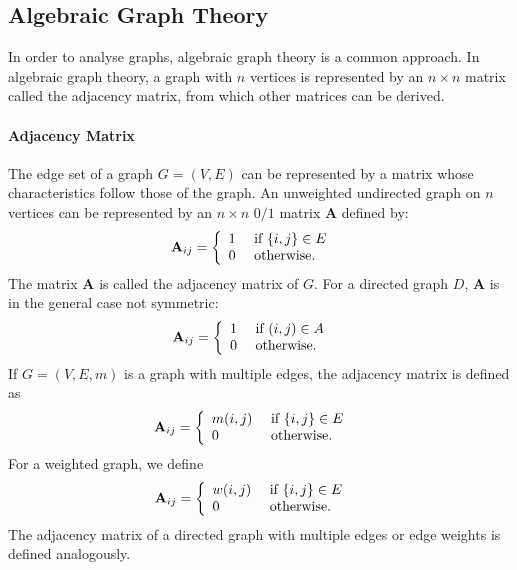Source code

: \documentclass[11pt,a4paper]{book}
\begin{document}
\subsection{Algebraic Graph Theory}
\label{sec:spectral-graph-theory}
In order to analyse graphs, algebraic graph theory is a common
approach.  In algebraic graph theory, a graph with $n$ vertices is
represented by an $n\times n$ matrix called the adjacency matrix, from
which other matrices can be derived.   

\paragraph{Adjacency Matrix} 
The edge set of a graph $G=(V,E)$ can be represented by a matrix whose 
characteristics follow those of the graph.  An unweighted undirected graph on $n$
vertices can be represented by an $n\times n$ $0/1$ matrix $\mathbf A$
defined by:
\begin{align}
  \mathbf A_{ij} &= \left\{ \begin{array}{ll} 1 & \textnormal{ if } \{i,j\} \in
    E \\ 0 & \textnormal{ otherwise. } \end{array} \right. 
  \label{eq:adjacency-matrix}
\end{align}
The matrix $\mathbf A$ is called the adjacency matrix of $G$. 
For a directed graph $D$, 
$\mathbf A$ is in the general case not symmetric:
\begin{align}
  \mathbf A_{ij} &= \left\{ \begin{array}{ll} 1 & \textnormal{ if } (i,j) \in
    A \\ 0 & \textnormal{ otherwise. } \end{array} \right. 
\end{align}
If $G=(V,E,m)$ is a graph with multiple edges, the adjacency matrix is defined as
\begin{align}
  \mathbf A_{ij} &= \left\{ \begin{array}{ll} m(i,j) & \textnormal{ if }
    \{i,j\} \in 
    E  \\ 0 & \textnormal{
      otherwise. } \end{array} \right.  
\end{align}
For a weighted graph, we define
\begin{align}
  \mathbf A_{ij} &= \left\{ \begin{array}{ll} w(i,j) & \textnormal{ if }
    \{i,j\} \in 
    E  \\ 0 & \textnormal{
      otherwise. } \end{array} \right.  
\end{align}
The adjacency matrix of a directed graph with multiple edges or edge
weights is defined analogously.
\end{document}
——
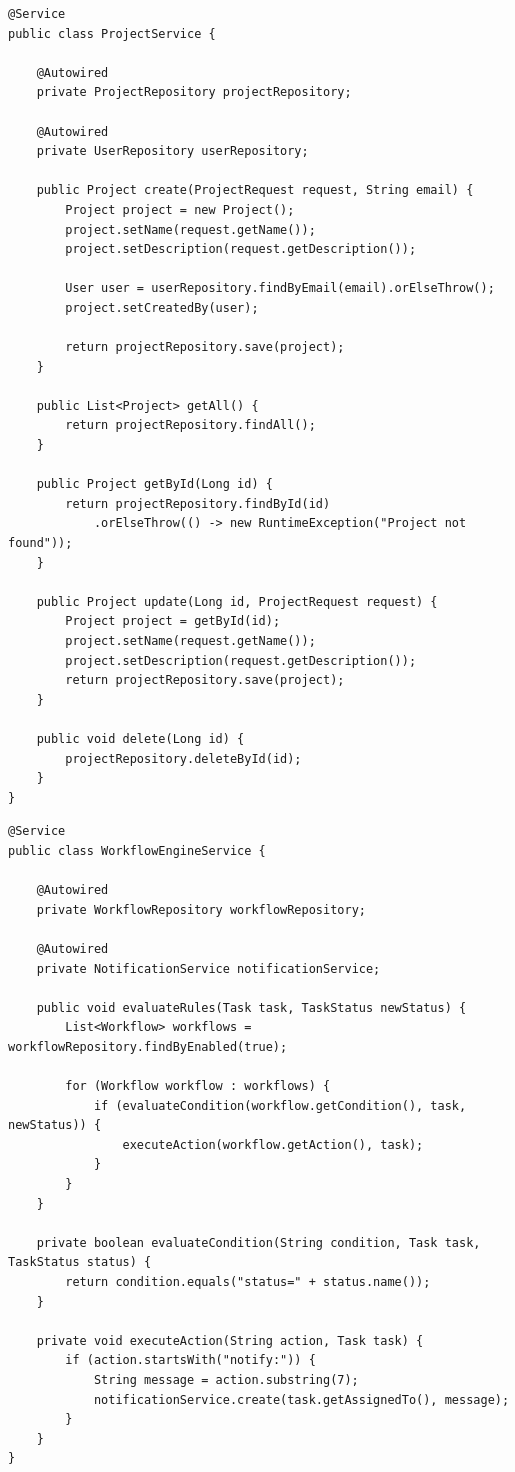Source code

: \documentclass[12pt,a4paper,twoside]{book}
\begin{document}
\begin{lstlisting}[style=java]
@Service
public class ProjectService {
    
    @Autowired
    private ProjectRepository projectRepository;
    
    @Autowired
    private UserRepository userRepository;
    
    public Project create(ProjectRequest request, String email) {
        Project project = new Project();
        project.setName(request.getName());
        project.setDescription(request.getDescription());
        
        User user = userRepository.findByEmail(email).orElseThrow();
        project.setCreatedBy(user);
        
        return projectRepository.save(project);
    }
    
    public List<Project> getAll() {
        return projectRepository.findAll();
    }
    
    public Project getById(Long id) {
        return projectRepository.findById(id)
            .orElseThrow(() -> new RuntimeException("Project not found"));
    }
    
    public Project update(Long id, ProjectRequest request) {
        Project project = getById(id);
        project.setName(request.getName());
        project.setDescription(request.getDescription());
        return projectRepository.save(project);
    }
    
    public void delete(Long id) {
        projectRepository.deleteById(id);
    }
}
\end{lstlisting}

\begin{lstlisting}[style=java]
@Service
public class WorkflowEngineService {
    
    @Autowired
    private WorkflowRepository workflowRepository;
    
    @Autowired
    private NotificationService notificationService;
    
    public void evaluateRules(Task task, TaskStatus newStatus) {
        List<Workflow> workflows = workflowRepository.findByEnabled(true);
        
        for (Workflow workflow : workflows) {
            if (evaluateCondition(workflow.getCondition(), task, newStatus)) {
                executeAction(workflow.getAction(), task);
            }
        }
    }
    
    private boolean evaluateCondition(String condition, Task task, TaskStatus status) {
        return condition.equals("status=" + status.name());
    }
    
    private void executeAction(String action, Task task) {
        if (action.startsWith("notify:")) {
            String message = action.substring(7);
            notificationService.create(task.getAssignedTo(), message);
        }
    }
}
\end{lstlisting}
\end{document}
——
» What is expected
Pull every line containing the word "workflows" out of the material.

» Reply
        List<Workflow> workflows = workflowRepository.findByEnabled(true);
        for (Workflow workflow : workflows) {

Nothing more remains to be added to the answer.